Hai Zheng, Zhigang Zhao, Shanshan Zhu, Yulong Ren, Jiangfeng Shen, Ziqi Xun, Xiaowen Yu, Chaolong Wang, Bowen Yao, Siqi Cheng, Yang Hu, Shihao Zhang, Qiming Wang, Jiayu Lu, Zhenwei Xie, Dekun Lei, Anqi Jian, Minrui Chen, Keyi Chen, Shijia Liu, Xi Liu, Yunlu Tian, Lin Jiang, Zhijun Cheng, Cailin Lei, Qibing Lin, Xiupin Guo, Xin Wang, Chuanyin Wu, Haiyang Wang, Shanjin Huang, Jianmin Wan

Plant Communications; 2025; IF: 11.6

DOI: 10.1016/j.xplc.2025.101417

Abstract

The formation of a meiotic spindle structure is crucial for chromosome segregation and fertility in plants. Previous studies have shown that actin decorates spindle microtubules  in mammalian oocytes, forming spindle actin, which is indispensable for genome stability and gamete segregation. However, the regulatory mechanisms underlying spindle actin assembly remain unknown. Here, we report that dysfunction of OsPFN2, a rice profilin protein, disrupts meiotic spindle actin assembly and spindle microtubule structure, and causes errors in chromosome alignment and segregation in pollen mother cells (PMCs), resulting in male sterility.
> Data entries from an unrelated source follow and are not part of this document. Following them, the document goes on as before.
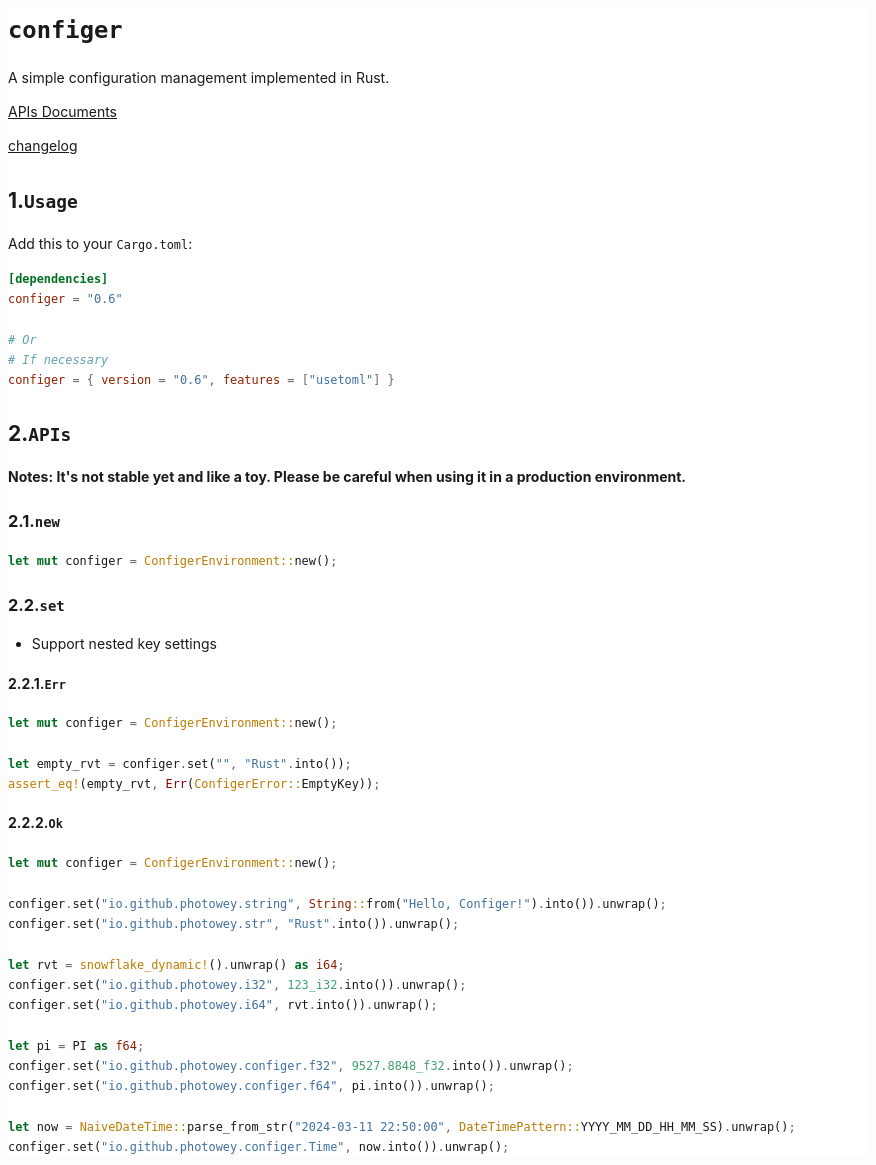 # `configer`

A simple configuration management implemented in Rust.

[APIs Documents](https://docs.rs/configer)

[changelog](./CHANGELOG.md)

## 1.`Usage`

Add this to your `Cargo.toml`:

```toml
[dependencies]
configer = "0.6"

# Or
# If necessary
configer = { version = "0.6", features = ["usetoml"] }
```



## 2.`APIs`

**Notes: It's not stable yet and like a toy. Please be careful when using it in a production environment.**

### 2.1.`new`

```rust
let mut configer = ConfigerEnvironment::new();
```



### 2.2.`set`

- Support nested key settings

#### 2.2.1.`Err`

```rust
let mut configer = ConfigerEnvironment::new();

let empty_rvt = configer.set("", "Rust".into());
assert_eq!(empty_rvt, Err(ConfigerError::EmptyKey));
```

#### 2.2.2.`Ok`

```rust
let mut configer = ConfigerEnvironment::new();

configer.set("io.github.photowey.string", String::from("Hello, Configer!").into()).unwrap();
configer.set("io.github.photowey.str", "Rust".into()).unwrap();

let rvt = snowflake_dynamic!().unwrap() as i64;
configer.set("io.github.photowey.i32", 123_i32.into()).unwrap();
configer.set("io.github.photowey.i64", rvt.into()).unwrap();

let pi = PI as f64;
configer.set("io.github.photowey.configer.f32", 9527.8848_f32.into()).unwrap();
configer.set("io.github.photowey.configer.f64", pi.into()).unwrap();

let now = NaiveDateTime::parse_from_str("2024-03-11 22:50:00", DateTimePattern::YYYY_MM_DD_HH_MM_SS).unwrap();
configer.set("io.github.photowey.configer.Time", now.into()).unwrap();
```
Furthermore, our results demonstrate that OsPFN2 interacts with Rice Morphology Determinant (OsRMD), a formin protein in rice, whose depletion also impacts spindle actin assembly and meiotic spindle microtubule structure. Intriguingly, we identified an interaction between OsPFN2 and Bub1-Related Kinase 1 (OsBRK1) and demonstrated that OsBRK1 depletion enhances spindle actin assembly. Additionally, we found that OsBRK1 phosphorylates OsPFN2, and the resulting phospho-mimetic OsPFN2 retains its capability to bind actin. However, these phospho-mimetic actin-OsPFN2 complexes are not utilized by OsRMD. Our findings thus reveal that the OsPFN2-OsRMD module controls meiotic spindle actin assembly, and OsBRK1 fine-tunes this process through phosphorylation of OsPFN2.